Power generation over one orbit dependent on solar array orientation

Size the battery
Batteries have a rated energy capacity, but if we would use the full capacity all the time the lifetime of battery will be greatly reduced. For this there is an allowed Depth of Discharge (DoD) corresponding to a required amount of charge cycles. With the DoD the energy requirements between phases of power generation (eclipse) have to be covered.
Batteries also loose capacity over time, so they have a limited shelf life.
Size the Power Conditioning and Distribution Unit (PCDU)
A board that regulates, converts and switches power. It interfaces with a lot of the other modules in the power system.
PCDU and Solar Arrays
Solar Arrays have a voltage with peak efficiency, a Peak Power Tracker (PPT) tries to keep the solar array on this peak but it requires some overhead. Direct Energy Transfer (DET) uses the power directly from the solar cells, this means that there is no overhead but the solar cells are maybe not running on peak efficiency.
| DET | PPT | |
|---|---|---|
| Concept | Direct power transfer from solar arrays to the bus | DC-DC converter between the solar array and the bus |
| Voltage | Same as battery -> When the battery has a low voltage, the solar array operates below its capacity | Adjusted to reach Maximum Power Point |
| Excess power | Shunted through resistors -> excess power dissipated as heat | Voltage adjusted to produce less power |
| Pro | Robust and simple. Better conversion efficiency | More power generated |
| Con | Power generation is not maximized | Added weight, complexity and cost. Can become less efficient than DET at EOL |
PCDU and Battery
The Battery has to be charged, managed and balanced.
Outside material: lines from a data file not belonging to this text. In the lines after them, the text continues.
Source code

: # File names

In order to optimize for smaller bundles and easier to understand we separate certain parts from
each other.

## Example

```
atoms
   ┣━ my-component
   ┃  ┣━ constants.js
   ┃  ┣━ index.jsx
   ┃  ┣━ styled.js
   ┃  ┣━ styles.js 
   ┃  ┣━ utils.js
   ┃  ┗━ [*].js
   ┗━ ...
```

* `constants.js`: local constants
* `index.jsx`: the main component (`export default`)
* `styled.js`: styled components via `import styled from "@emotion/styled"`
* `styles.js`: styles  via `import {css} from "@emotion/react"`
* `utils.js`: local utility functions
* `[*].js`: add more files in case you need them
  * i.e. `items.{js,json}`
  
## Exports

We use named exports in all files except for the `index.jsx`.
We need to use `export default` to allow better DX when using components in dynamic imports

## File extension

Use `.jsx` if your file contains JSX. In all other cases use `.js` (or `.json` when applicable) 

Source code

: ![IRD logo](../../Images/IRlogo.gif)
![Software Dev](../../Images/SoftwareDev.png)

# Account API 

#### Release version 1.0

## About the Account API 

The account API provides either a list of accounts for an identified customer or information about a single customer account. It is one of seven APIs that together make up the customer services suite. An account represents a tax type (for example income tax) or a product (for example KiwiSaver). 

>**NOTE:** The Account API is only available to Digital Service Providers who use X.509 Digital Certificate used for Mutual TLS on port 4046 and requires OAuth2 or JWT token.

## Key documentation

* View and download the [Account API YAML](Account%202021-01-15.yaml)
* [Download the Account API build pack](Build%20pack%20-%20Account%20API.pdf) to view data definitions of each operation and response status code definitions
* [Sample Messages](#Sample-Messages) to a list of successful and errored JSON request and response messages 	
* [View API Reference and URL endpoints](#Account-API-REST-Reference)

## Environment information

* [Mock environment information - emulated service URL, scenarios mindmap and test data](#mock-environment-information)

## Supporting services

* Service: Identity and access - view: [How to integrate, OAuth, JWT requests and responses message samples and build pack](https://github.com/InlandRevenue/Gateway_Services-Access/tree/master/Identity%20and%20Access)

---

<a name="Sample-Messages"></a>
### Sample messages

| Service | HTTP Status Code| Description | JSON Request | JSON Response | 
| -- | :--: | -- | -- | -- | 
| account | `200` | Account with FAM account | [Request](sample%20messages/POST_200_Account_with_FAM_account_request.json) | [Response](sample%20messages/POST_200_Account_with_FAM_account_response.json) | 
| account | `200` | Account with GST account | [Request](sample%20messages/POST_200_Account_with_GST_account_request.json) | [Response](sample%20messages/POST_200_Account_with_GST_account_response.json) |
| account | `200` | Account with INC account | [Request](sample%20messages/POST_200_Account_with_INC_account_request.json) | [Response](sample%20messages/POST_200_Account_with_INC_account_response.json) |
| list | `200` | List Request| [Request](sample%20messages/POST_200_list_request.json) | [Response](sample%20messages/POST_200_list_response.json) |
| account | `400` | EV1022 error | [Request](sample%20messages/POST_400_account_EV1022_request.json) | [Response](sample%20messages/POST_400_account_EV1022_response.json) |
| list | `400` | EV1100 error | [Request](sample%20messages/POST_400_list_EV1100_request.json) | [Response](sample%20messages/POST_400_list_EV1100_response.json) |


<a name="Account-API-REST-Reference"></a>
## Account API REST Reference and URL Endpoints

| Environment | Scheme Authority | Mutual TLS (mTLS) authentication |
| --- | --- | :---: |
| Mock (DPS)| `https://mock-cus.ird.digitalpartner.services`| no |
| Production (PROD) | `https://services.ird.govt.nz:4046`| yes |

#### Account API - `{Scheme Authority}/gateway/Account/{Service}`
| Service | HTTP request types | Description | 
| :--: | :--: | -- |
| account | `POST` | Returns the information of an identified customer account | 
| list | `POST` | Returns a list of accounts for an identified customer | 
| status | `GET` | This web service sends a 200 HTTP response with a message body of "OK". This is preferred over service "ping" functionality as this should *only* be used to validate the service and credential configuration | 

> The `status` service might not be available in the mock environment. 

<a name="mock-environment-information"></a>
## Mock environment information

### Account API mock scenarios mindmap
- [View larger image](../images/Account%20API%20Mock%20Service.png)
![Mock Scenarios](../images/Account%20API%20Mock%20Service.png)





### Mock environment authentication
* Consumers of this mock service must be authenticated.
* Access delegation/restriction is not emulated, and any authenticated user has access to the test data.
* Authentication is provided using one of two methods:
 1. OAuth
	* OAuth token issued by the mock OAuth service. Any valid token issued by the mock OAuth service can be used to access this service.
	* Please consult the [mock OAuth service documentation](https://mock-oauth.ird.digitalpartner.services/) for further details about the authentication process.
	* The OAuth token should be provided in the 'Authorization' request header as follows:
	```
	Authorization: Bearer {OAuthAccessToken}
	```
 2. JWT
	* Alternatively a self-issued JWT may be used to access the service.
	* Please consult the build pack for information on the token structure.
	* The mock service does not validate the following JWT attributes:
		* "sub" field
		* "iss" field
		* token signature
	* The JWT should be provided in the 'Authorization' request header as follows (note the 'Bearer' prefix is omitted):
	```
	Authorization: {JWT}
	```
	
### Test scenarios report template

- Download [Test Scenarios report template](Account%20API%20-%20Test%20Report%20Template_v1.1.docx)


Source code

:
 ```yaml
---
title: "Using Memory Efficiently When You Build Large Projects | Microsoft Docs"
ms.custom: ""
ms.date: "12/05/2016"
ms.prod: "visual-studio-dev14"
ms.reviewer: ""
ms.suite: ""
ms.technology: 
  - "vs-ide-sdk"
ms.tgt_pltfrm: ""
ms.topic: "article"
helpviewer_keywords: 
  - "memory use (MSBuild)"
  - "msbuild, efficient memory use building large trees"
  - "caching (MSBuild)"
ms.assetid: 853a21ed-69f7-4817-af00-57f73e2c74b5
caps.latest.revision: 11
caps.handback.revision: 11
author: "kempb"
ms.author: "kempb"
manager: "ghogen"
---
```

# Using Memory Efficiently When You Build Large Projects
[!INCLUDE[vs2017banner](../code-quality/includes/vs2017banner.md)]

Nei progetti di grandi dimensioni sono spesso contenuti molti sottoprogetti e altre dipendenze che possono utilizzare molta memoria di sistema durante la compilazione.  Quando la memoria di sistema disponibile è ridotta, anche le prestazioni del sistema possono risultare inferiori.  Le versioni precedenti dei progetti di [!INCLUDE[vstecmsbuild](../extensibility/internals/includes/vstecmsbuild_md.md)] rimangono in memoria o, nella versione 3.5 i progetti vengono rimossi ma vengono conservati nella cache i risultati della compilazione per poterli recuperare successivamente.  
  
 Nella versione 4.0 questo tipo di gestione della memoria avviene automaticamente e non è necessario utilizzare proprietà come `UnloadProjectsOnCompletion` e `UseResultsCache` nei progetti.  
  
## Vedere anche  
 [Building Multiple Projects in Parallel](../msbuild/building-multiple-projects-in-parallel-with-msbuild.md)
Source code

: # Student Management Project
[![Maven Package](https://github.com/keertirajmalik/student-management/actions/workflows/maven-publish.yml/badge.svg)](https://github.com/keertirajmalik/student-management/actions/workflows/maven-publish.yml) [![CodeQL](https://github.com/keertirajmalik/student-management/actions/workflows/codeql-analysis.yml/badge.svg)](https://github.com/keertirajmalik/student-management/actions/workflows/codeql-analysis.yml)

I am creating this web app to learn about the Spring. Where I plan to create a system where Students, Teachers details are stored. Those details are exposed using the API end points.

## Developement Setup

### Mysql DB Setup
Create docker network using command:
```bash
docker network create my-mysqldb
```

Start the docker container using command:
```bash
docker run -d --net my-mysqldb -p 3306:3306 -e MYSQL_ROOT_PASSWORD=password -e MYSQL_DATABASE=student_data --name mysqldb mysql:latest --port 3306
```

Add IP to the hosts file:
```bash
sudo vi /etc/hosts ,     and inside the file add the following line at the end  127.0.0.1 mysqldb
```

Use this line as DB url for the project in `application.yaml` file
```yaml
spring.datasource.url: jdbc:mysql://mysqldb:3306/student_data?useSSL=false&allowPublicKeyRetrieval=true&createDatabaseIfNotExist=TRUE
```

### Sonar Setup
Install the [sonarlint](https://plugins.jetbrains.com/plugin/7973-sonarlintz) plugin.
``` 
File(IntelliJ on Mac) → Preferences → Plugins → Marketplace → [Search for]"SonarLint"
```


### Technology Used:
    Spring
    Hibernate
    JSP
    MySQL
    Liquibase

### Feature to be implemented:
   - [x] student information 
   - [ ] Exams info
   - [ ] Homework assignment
This also requires measuring the battery temperature and limit charge and discharge rates.
PCDU and other Components
- OBC
- Send telemetry (current voltage readings, battery temperature, etc.)
- Command and control
- Umbilical interface
- External interface to supply power during tests
- Can also be used by the launcher to supply power during long trips
- Separation switches
- Detect separation from the launcher
- Triggers spacecraft activation
Create an energy budget with the selected components
- For each point in time, compute the power generated
- Remove the solar array harness losses (about 1-3%)
- Remove the PCDU solar power conversion losses
- Define the spacecraft activity
- Assign the corresponding total power consumption
- Add harness losses (about 1-3%)
- Add the PCDU distribution losses
- Add the PCDU consumption
- For each point in time, add the battery losses
- Add the system margin to get the total power need
- Compute the battery energy
- Compute the battery State-of-Charge

Simulate different mission phases and specific scenarios
Different phases to consider are:
- Begin of Life (BoL) vs End of Life (EoL)
- Launch and Early Operations (LEOPS)
- Nominal
- Maneuver and Transfer
- Safe Mode
- Failure Scenarios
Iterate
If something is not correct make some changes and see what happens.